Lets say I have three related models - Container, Category and Item. Each model has two string properties - a name and an uuid (as well as the normal "id" field.) The uuid fields will be used as SlugRelatedFields to express relationships in the REST interface. A Container contains a set of items and a set of categories; each item is related to a category.
I'd like to create an entire container (with all its items and categories) in one POST. But I can't seem to create a serializer that allows that. When I try to do so, I get an error when the serializer tries to decode an item - it finds that the referenced category doesn't exist yet. Which is not surprising, since the same POST is going to create it.
In JSON form, here's what I'd like to POST:
{
"name": "My Container",
"uuid": "<container-uuid>",
"categories": [
{
"name": "Category One",
"uuid": "<category-one-uuid>",
}
],
"items": [
{
"name": "Item One",
"uuid": "<item-one-uuid>",
"category": "<category-one-uuid>",
},
{
"name": "Item Two",
"uuid": "<item-two-uuid>",
"category": "<category-one-uuid>",
}
]
}
So that example would create one container, one category and two items - both items would be related to the same category.

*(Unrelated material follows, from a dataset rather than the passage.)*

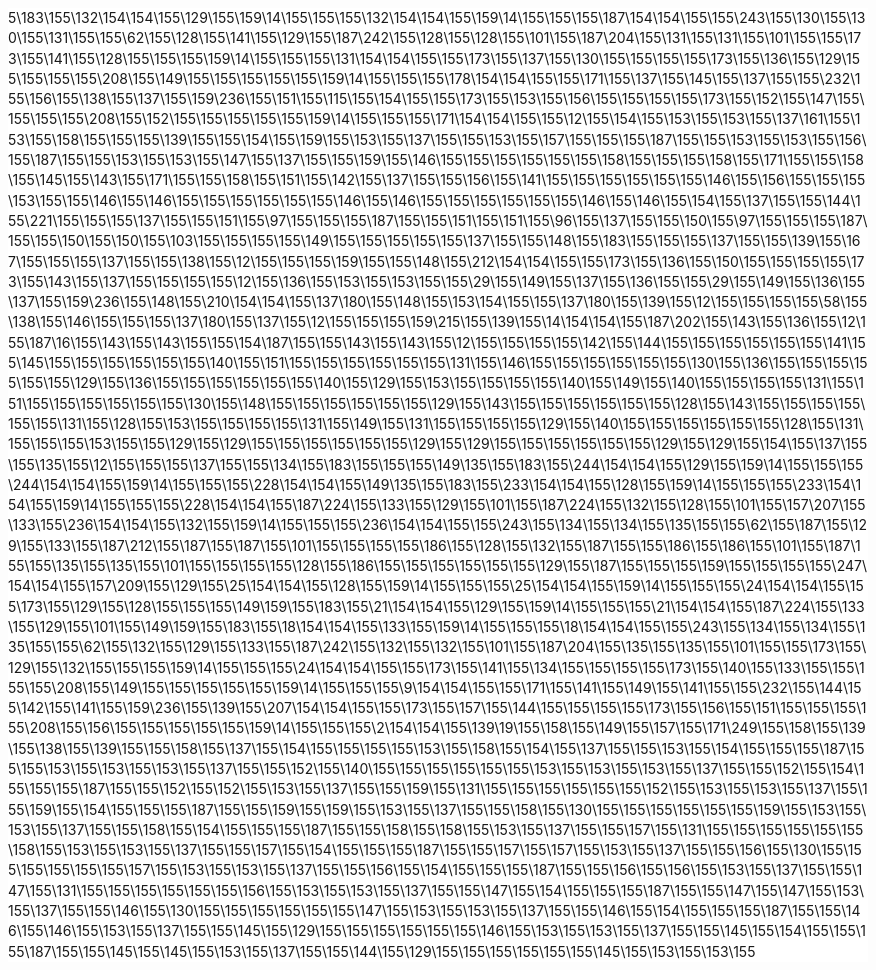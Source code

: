 5\183\155\132\154\154\155\129\155\159\14\155\155\155\132\154\154\155\159\14\155\155\155\187\154\154\155\155\243\155\130\155\130\155\131\155\155\62\155\128\155\141\155\129\155\187\242\155\128\155\128\155\101\155\187\204\155\131\155\131\155\101\155\155\173\155\141\155\128\155\155\155\159\14\155\155\155\131\154\154\155\155\173\155\137\155\130\155\155\155\155\173\155\136\155\129\155\155\155\155\208\155\149\155\155\155\155\155\159\14\155\155\155\178\154\154\155\155\171\155\137\155\145\155\137\155\155\232\155\156\155\138\155\137\155\159\236\155\151\155\115\155\154\155\155\173\155\153\155\156\155\155\155\155\173\155\152\155\147\155\155\155\155\208\155\152\155\155\155\155\155\159\14\155\155\155\171\154\154\155\155\12\155\154\155\153\155\153\155\137\161\155\153\155\158\155\155\155\139\155\155\154\155\159\155\153\155\137\155\155\153\155\157\155\155\155\187\155\155\153\155\153\155\156\155\187\155\155\153\155\153\155\147\155\137\155\155\159\155\146\155\155\155\155\155\155\158\155\155\155\158\155\171\155\155\158\155\145\155\143\155\171\155\155\158\155\151\155\142\155\137\155\155\156\155\141\155\155\155\155\155\155\146\155\156\155\155\155\153\155\155\146\155\146\155\155\155\155\155\155\146\155\146\155\155\155\155\155\155\146\155\146\155\154\155\137\155\155\144\155\221\155\155\155\137\155\155\151\155\97\155\155\155\187\155\155\151\155\151\155\96\155\137\155\155\150\155\97\155\155\155\187\155\155\150\155\150\155\103\155\155\155\155\149\155\155\155\155\155\137\155\155\148\155\183\155\155\155\137\155\155\139\155\167\155\155\155\137\155\155\138\155\12\155\155\155\159\155\155\148\155\212\154\154\155\155\173\155\136\155\150\155\155\155\155\173\155\143\155\137\155\155\155\155\12\155\136\155\153\155\153\155\155\29\155\149\155\137\155\136\155\155\29\155\149\155\136\155\137\155\159\236\155\148\155\210\154\154\155\137\180\155\148\155\153\154\155\155\137\180\155\139\155\12\155\155\155\155\58\155\138\155\146\155\155\155\137\180\155\137\155\12\155\155\155\159\215\155\139\155\14\154\154\155\187\202\155\143\155\136\155\12\155\187\16\155\143\155\143\155\155\154\187\155\155\143\155\143\155\12\155\155\155\155\142\155\144\155\155\155\155\155\155\141\155\145\155\155\155\155\155\155\140\155\151\155\155\155\155\155\155\131\155\146\155\155\155\155\155\155\130\155\136\155\155\155\155\155\155\129\155\136\155\155\155\155\155\155\140\155\129\155\153\155\155\155\155\140\155\149\155\140\155\155\155\155\131\155\151\155\155\155\155\155\155\130\155\148\155\155\155\155\155\155\129\155\143\155\155\155\155\155\155\128\155\143\155\155\155\155\155\155\131\155\128\155\153\155\155\155\155\131\155\149\155\131\155\155\155\155\129\155\140\155\155\155\155\155\155\128\155\131\155\155\155\153\155\155\129\155\129\155\155\155\155\155\155\129\155\129\155\155\155\155\155\155\129\155\129\155\154\155\137\155\155\135\155\12\155\155\155\137\155\155\134\155\183\155\155\155\149\135\155\183\155\244\154\154\155\129\155\159\14\155\155\155\244\154\154\155\159\14\155\155\155\228\154\154\155\149\135\155\183\155\233\154\154\155\128\155\159\14\155\155\155\233\154\154\155\159\14\155\155\155\228\154\154\155\187\224\155\133\155\129\155\101\155\187\224\155\132\155\128\155\101\155\157\207\155\133\155\236\154\154\155\132\155\159\14\155\155\155\236\154\154\155\155\243\155\134\155\134\155\135\155\155\62\155\187\155\129\155\133\155\187\212\155\187\155\187\155\101\155\155\155\155\186\155\128\155\132\155\187\155\155\186\155\186\155\101\155\187\155\155\135\155\135\155\101\155\155\155\155\128\155\186\155\155\155\155\155\155\129\155\187\155\155\155\159\155\155\155\155\247\154\154\155\157\209\155\129\155\25\154\154\155\128\155\159\14\155\155\155\25\154\154\155\159\14\155\155\155\24\154\154\155\155\173\155\129\155\128\155\155\155\149\159\155\183\155\21\154\154\155\129\155\159\14\155\155\155\21\154\154\155\187\224\155\133\155\129\155\101\155\149\159\155\183\155\18\154\154\155\133\155\159\14\155\155\155\18\154\154\155\155\243\155\134\155\134\155\135\155\155\62\155\132\155\129\155\133\155\187\242\155\132\155\132\155\101\155\187\204\155\135\155\135\155\101\155\155\173\155\129\155\132\155\155\155\159\14\155\155\155\24\154\154\155\155\173\155\141\155\134\155\155\155\155\173\155\140\155\133\155\155\155\155\208\155\149\155\155\155\155\155\159\14\155\155\155\9\154\154\155\155\171\155\141\155\149\155\141\155\155\232\155\144\155\142\155\141\155\159\236\155\139\155\207\154\154\155\155\173\155\157\155\144\155\155\155\155\173\155\156\155\151\155\155\155\155\208\155\156\155\155\155\155\155\159\14\155\155\155\2\154\154\155\139\19\155\158\155\149\155\157\155\171\249\155\158\155\139\155\138\155\139\155\155\158\155\137\155\154\155\155\155\155\153\155\158\155\154\155\137\155\155\153\155\154\155\155\155\187\155\155\153\155\153\155\153\155\137\155\155\152\155\140\155\155\155\155\155\155\153\155\153\155\153\155\137\155\155\152\155\154\155\155\155\187\155\155\152\155\152\155\153\155\137\155\155\159\155\131\155\155\155\155\155\155\152\155\153\155\153\155\137\155\155\159\155\154\155\155\155\187\155\155\159\155\159\155\153\155\137\155\155\158\155\130\155\155\155\155\155\155\159\155\153\155\153\155\137\155\155\158\155\154\155\155\155\187\155\155\158\155\158\155\153\155\137\155\155\157\155\131\155\155\155\155\155\155\158\155\153\155\153\155\137\155\155\157\155\154\155\155\155\187\155\155\157\155\157\155\153\155\137\155\155\156\155\130\155\155\155\155\155\155\157\155\153\155\153\155\137\155\155\156\155\154\155\155\155\187\155\155\156\155\156\155\153\155\137\155\155\147\155\131\155\155\155\155\155\155\156\155\153\155\153\155\137\155\155\147\155\154\155\155\155\187\155\155\147\155\147\155\153\155\137\155\155\146\155\130\155\155\155\155\155\155\147\155\153\155\153\155\137\155\155\146\155\154\155\155\155\187\155\155\146\155\146\155\153\155\137\155\155\145\155\129\155\155\155\155\155\155\146\155\153\155\153\155\137\155\155\145\155\154\155\155\155\187\155\155\145\155\145\155\153\155\137\155\155\144\155\129\155\155\155\155\155\155\145\155\153\155\153\155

I can use a SlugRelatedField in the Item serializer to identify the associated Category by uuid. But in this scenario, that throws an error:
Object with uuid=<category-one-uuid> does not exist.
while deserializing "Item One". Understandably, since that category is not yet in the database.
Is there some way to make this work? Can I override some method in the ItemSerializer to make it look for the associated Category in the Container that is being deserialized, rather than looking at the Categories that already exist in the database? I'm thinking that a solution may require a couple of things:
- Ensuring that the categories are de-serialized before the items. What determines that? The order of the "fields" attribute in the serializer?
- Using the deserialized categories a create a queryset that is used during deserialization of the items, replacing the database query that is normally used.
Any ideas?
Update 2014-08-22:
I haven't fixed this problem, but I've worked around it. The workaround is a filthy hack, involving a number of parts:
In the model, I changed the definition of the foreignkey reference from item to category to allow NULL.
In the serializer for Item, I declared the category as a simple CharField(), rather than a SlugRelatedField that identifies the Category by its UUID.
In that serializer's "restore_object" method, I grab the specified UUID out of the category field (in the "attrs" dictionary passed to that method). I remove the entry from that dictionary and add an entry to a dictionary that maps Item UUIDs to the associated Category UUIDs. That dictionary is held in a per-request cache, as described here: Per-request cache in Django?
Then I have a handler for the "pre_save" signal on item, and it looks up the required category UUID in that dictionary (using the Items's UUID as key), does a query on the Category table to find the right item and uses that to set the foreignkey field.
So, when a request comes in to create a new Container with associated Items and Categories:
- Because the Category UUID reference in the Item is just a CharField, it is NOT verified against a query of the existing categories in the database. So the serializer proceeds to saving stuff in the database.
- The Categories are saved to the DB as normal. (They get saved first, presumably just because of the order of the Seriliazer's "fields" array.)
- When the "restore_object" method is used to construct the Item that will be saved, the UUID of the required Category is stashed away for later use, and that "CharField" value is discarded from the fields used to construct the Item.
- When the Item is about to be saved, the signal handler retrieves the stashed UUID and uses it to fetch the correct (newly-created) category to fill out the foreignkey field.
Hacky as heck, right? But it seems to work. I'd love to rework this one day to use a more elegant solution but in the real world, that won't happen.